**Task requirements:**
Write out each line of the entries exactly, starting at the first and finishing with the line that contains "1. Install composer".

(Stored data entries)
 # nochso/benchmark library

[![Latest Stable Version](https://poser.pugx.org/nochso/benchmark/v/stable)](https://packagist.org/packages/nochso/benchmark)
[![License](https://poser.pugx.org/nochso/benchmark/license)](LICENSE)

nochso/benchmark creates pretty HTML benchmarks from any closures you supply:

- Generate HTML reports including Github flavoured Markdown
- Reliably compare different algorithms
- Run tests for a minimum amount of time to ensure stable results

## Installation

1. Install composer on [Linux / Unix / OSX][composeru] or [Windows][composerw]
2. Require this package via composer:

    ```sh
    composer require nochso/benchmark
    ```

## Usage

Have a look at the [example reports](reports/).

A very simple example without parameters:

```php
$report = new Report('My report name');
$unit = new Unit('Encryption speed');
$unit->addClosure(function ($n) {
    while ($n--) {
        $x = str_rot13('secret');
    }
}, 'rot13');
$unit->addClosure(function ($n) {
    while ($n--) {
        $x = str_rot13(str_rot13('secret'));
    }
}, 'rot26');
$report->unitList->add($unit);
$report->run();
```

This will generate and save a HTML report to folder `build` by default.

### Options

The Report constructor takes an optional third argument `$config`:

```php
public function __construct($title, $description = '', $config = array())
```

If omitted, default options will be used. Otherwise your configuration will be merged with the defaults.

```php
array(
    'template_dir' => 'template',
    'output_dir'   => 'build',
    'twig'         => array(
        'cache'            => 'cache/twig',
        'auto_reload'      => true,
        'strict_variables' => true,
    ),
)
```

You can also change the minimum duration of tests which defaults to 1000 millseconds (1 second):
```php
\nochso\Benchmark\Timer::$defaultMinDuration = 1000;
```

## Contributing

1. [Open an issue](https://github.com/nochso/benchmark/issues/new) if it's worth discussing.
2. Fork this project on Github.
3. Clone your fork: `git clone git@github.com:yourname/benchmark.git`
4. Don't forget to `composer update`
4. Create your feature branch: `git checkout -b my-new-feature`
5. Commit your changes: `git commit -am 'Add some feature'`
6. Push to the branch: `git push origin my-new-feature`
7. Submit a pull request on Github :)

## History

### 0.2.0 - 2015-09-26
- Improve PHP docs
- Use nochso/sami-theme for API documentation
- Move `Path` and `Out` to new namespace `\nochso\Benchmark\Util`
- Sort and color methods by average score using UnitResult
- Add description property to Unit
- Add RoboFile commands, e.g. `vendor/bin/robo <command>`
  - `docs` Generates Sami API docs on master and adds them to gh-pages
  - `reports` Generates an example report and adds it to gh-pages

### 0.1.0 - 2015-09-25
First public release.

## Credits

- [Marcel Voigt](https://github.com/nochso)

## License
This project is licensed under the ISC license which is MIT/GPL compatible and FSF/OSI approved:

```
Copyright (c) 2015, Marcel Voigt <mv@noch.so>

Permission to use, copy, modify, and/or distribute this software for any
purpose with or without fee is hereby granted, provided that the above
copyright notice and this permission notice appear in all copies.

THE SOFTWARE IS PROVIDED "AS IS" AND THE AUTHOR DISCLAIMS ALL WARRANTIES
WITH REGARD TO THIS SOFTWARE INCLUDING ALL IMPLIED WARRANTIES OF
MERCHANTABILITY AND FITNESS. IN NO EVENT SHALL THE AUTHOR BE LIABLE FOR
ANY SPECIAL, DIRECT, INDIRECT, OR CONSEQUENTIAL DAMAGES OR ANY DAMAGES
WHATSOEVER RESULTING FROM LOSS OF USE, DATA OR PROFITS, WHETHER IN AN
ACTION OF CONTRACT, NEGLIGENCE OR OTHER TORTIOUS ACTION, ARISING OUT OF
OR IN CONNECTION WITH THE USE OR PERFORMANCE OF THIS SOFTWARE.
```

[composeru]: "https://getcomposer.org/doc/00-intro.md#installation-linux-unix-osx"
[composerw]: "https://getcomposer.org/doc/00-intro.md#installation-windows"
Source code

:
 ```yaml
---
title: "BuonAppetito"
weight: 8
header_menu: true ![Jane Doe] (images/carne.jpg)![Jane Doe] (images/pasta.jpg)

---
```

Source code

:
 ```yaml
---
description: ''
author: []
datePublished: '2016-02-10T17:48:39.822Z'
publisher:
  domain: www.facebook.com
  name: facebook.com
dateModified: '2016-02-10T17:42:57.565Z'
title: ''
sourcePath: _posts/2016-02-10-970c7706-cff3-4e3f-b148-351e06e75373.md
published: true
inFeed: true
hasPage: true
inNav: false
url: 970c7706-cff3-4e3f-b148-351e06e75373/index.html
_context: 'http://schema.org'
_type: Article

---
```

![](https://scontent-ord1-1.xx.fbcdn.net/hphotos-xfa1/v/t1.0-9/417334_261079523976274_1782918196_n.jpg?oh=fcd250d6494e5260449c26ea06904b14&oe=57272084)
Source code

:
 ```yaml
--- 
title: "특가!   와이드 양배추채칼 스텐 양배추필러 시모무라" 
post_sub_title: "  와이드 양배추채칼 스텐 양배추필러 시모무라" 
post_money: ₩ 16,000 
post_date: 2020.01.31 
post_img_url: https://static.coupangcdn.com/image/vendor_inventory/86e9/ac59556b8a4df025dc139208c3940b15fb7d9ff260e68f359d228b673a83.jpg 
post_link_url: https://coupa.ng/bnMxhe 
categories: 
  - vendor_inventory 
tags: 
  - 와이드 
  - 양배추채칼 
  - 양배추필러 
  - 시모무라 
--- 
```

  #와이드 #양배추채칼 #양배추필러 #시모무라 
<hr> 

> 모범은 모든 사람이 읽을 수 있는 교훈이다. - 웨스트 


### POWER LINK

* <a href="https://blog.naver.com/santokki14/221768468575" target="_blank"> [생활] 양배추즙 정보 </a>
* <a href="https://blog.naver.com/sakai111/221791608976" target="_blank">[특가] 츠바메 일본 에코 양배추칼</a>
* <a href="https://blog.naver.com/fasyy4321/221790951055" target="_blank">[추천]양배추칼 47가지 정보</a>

**The answer:**
 # nochso/benchmark library

[![Latest Stable Version](https://poser.pugx.org/nochso/benchmark/v/stable)](https://packagist.org/packages/nochso/benchmark)
[![License](https://poser.pugx.org/nochso/benchmark/license)](LICENSE)

nochso/benchmark creates pretty HTML benchmarks from any closures you supply:

- Generate HTML reports including Github flavoured Markdown
- Reliably compare different algorithms
- Run tests for a minimum amount of time to ensure stable results

## Installation

1. Install composer on [Linux / Unix / OSX][composeru] or [Windows][composerw]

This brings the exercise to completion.